__TASK DETAILS__.
Reproduce, from the lines below, exactly the stretch that begins at the line containing "subsequent renewals as" and ends at the line containing "Rating Guide and", both included.

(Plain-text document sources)
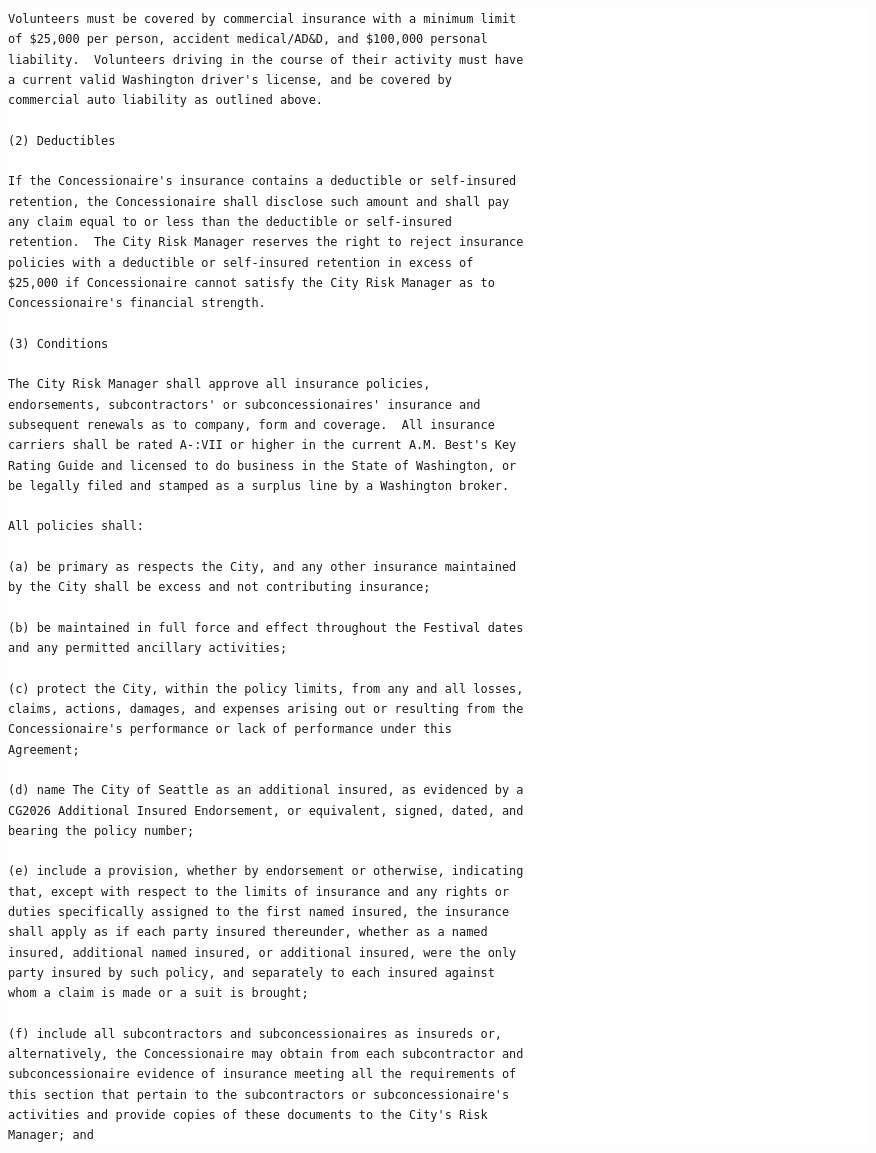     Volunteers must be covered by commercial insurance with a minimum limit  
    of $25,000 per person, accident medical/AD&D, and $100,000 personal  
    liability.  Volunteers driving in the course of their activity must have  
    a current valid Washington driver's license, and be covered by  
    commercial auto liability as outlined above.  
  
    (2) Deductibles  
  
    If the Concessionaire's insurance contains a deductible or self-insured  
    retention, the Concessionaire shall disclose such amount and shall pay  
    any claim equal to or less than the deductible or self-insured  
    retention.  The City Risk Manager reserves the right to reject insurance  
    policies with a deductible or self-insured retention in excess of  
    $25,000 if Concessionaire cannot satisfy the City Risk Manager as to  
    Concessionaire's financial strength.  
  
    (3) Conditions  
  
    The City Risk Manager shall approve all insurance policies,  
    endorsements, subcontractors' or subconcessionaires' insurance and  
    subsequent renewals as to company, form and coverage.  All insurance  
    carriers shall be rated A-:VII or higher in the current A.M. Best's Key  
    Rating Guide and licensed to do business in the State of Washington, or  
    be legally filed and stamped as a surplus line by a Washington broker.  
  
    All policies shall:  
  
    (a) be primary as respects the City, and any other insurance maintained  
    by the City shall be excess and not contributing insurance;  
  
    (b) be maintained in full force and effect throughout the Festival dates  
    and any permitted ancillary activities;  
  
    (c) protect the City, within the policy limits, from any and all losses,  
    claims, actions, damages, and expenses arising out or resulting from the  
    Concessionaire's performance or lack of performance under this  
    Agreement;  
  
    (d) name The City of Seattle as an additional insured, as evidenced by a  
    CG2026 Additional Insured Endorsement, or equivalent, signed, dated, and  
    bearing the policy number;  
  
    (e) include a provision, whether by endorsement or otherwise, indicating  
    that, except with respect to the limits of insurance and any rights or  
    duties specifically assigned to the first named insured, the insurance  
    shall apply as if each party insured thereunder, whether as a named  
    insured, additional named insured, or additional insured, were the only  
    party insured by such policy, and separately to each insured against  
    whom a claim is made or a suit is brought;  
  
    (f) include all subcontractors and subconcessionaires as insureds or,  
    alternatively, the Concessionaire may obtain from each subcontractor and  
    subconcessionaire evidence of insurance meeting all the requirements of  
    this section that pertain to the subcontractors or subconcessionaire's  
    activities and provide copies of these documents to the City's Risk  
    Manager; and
---
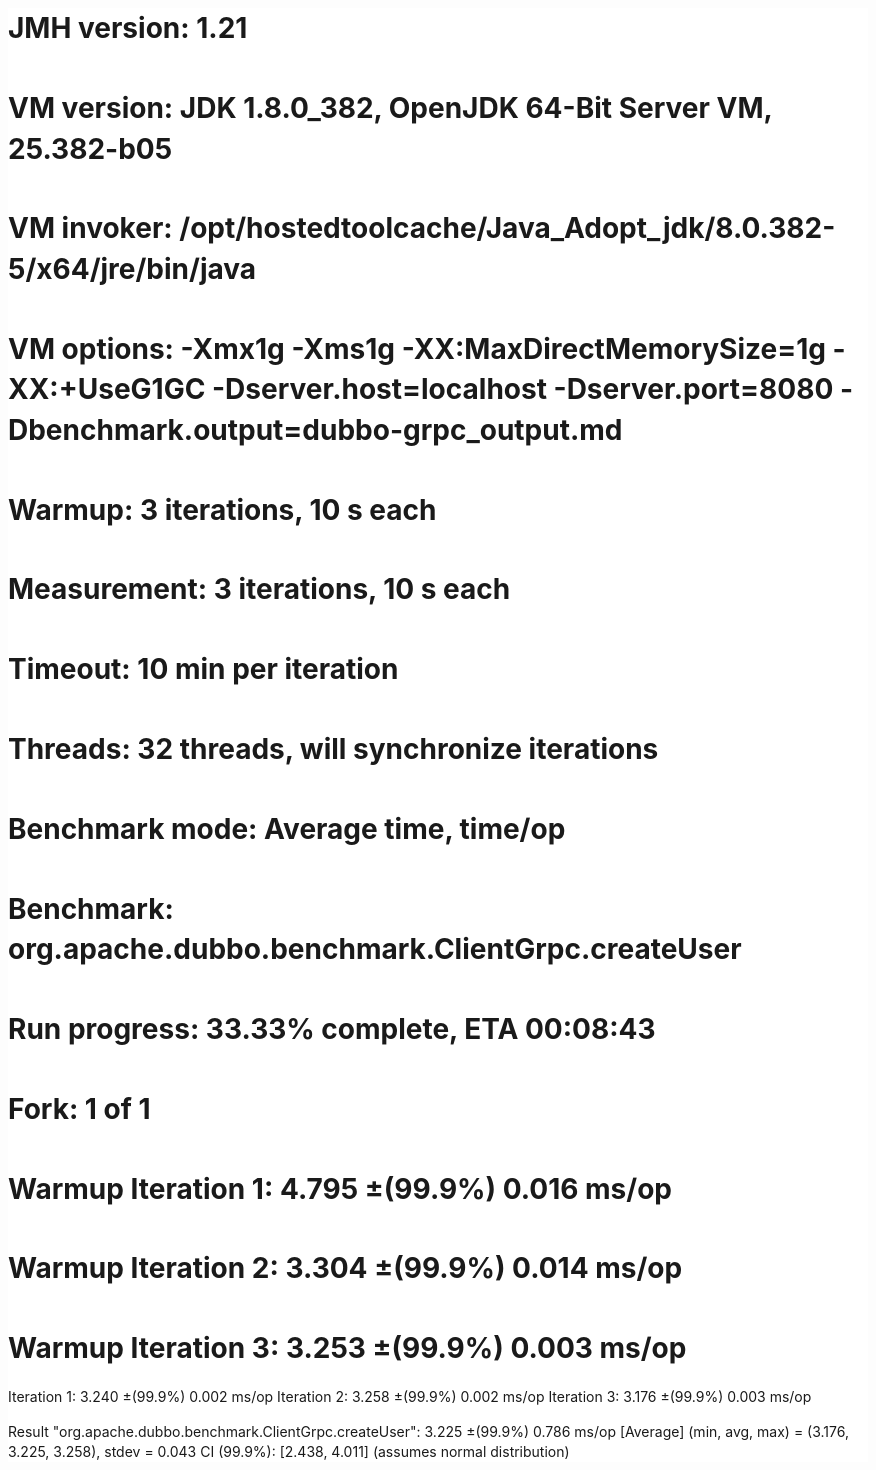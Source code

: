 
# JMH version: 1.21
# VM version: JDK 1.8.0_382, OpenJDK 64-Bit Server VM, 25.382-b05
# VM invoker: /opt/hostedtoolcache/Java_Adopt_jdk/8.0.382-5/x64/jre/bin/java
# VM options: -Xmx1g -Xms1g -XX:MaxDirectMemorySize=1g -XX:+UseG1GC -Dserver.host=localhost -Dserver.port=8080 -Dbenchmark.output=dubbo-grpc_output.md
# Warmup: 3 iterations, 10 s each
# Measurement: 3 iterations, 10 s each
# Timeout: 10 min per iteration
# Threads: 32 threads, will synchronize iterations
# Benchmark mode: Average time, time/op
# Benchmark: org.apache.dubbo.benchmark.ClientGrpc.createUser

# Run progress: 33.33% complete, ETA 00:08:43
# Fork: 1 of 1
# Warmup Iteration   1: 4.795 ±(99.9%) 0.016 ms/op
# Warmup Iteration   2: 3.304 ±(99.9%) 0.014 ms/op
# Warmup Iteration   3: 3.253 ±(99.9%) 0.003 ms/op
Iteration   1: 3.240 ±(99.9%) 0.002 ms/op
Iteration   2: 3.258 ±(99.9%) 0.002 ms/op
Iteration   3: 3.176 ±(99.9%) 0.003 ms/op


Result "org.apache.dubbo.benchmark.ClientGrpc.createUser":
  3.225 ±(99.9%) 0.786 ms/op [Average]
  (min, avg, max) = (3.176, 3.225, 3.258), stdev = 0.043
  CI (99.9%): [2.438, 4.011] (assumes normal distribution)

__ANSWER AREA__.
    subsequent renewals as to company, form and coverage.  All insurance  
    carriers shall be rated A-:VII or higher in the current A.M. Best's Key  
    Rating Guide and licensed to do business in the State of Washington, or  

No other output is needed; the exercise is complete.